> YOUR OBJECTIVE
Line count for the string "react": state how many lines in the records below hold it, giving only the number.
---- GIVEN INFORMATION
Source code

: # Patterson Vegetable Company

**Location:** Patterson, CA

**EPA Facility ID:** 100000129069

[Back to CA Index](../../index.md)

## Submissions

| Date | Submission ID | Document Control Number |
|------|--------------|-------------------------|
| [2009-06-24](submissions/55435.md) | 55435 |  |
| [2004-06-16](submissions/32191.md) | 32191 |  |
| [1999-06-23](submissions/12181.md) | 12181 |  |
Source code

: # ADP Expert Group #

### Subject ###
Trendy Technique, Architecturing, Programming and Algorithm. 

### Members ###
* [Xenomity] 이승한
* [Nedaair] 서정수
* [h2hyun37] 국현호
--------
---- GIVEN INFORMATION
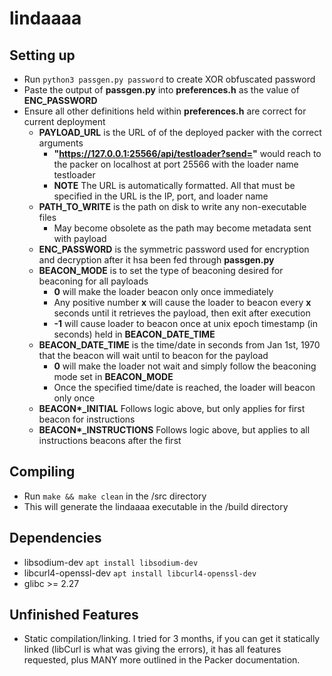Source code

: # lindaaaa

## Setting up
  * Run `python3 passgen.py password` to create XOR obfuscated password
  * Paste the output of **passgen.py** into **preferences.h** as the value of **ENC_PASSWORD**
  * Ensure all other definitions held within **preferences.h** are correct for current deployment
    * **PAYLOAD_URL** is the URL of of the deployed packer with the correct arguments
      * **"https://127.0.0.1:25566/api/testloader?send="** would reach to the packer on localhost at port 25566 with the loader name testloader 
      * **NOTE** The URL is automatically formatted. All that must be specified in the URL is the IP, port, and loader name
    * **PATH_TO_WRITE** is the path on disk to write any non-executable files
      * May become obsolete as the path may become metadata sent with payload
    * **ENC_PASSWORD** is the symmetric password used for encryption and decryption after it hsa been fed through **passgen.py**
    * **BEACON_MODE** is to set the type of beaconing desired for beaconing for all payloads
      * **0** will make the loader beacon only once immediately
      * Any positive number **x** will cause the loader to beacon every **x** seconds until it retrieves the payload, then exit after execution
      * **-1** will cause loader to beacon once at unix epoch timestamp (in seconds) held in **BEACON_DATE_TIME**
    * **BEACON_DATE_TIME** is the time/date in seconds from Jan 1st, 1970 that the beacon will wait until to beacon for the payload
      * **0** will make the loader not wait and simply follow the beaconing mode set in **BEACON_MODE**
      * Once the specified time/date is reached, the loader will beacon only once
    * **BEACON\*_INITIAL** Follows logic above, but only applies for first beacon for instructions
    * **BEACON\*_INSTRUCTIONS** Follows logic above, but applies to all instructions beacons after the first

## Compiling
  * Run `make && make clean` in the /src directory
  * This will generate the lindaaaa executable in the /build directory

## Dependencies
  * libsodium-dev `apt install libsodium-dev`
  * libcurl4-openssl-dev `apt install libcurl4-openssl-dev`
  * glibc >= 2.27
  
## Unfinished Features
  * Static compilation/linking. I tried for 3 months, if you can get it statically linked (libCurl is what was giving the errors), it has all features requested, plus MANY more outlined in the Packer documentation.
--------
---- GIVEN INFORMATION
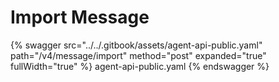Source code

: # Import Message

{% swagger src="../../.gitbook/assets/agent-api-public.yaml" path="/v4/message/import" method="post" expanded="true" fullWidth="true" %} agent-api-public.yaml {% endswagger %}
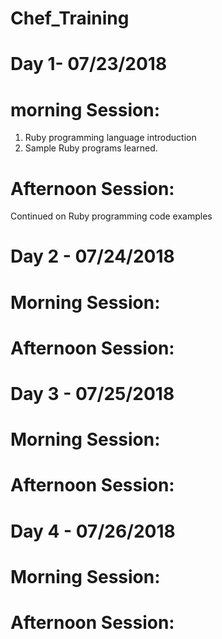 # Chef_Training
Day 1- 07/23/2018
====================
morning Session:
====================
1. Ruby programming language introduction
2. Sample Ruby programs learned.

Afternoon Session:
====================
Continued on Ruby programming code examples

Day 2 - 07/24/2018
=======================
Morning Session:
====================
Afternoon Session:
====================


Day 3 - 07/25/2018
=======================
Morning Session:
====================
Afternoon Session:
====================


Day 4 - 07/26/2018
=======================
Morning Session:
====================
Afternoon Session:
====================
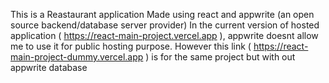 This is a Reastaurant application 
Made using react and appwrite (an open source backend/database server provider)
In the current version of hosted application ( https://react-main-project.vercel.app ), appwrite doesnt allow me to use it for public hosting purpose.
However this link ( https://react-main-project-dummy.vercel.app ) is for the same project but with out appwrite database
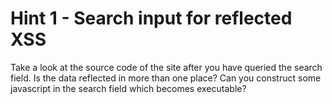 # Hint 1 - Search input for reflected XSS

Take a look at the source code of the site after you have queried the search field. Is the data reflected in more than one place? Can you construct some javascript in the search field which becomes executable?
--------
> RESPONSE TO THE EXERCISE
3